--- Data provided Enclosed Below ---
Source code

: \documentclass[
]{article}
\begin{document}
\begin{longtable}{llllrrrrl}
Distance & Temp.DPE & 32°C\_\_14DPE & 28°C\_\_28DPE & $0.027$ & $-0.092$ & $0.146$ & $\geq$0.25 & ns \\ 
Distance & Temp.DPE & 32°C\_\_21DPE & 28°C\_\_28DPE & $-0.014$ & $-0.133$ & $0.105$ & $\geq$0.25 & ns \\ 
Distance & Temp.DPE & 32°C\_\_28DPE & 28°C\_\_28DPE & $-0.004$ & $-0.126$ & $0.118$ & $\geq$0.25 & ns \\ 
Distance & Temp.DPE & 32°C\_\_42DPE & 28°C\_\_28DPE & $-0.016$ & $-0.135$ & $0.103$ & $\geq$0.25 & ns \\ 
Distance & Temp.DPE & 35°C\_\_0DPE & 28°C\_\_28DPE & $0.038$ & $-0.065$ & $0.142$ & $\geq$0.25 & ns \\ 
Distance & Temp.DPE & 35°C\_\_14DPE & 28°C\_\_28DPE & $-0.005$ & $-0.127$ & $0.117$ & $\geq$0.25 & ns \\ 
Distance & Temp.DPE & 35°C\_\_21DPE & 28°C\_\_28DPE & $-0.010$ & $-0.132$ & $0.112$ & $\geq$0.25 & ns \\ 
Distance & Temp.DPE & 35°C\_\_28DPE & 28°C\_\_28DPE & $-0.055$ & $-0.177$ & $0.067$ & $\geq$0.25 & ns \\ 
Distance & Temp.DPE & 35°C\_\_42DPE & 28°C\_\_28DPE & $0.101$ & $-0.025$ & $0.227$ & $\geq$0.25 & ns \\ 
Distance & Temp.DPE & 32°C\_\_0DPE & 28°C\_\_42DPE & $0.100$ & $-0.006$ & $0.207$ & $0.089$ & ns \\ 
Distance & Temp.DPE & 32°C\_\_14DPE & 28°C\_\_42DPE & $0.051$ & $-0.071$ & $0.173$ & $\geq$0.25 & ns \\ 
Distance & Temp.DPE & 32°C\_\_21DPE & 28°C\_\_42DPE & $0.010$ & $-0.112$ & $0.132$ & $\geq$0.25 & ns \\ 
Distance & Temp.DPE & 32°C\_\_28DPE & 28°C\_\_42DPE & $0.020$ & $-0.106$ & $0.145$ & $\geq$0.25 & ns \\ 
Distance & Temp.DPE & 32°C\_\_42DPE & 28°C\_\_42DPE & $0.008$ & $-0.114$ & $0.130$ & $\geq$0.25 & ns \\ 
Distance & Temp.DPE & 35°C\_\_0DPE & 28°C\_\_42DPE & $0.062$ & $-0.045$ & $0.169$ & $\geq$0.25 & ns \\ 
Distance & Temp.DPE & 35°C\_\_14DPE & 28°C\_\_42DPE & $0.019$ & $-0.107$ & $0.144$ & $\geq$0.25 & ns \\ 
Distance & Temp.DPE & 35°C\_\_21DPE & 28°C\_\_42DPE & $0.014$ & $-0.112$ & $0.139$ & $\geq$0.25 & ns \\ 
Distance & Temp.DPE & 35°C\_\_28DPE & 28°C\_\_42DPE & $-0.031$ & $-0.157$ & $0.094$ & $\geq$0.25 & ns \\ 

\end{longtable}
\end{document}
--- End of Enclosed Data provided ---
--- Data provided Enclosed Below ---
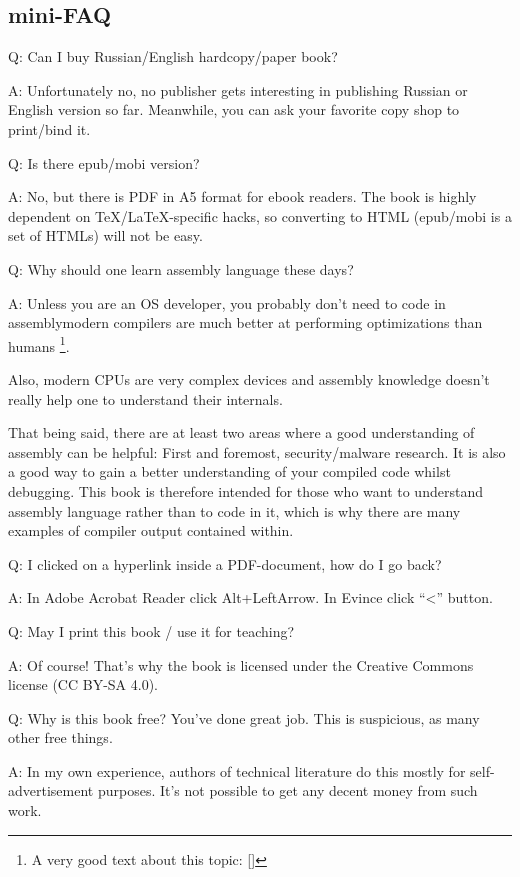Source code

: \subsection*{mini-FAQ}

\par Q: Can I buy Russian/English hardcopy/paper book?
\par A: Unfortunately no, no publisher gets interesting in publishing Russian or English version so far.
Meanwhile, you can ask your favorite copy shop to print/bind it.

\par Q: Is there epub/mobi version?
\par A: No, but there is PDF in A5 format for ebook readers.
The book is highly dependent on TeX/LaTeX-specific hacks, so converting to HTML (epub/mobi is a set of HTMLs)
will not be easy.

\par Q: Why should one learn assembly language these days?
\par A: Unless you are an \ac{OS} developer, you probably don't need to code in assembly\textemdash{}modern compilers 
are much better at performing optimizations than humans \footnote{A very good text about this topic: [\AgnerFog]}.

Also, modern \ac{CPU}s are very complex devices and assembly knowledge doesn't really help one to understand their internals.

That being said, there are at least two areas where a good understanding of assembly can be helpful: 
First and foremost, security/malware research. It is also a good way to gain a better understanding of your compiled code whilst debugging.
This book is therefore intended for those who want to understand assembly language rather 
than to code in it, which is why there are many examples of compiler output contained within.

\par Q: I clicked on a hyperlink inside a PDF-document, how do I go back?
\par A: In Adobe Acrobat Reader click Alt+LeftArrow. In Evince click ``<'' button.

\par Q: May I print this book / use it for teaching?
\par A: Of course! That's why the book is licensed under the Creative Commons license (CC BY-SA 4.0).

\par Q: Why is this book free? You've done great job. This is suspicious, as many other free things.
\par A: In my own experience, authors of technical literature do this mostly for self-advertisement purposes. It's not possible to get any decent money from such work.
--- End of Enclosed Data provided ---
● Exercise
Wherever a line in the records contains the word "version", copy that line.

● Exercise result
\par A: Unfortunately no, no publisher gets interesting in publishing Russian or English version so far.
\par Q: Is there epub/mobi version?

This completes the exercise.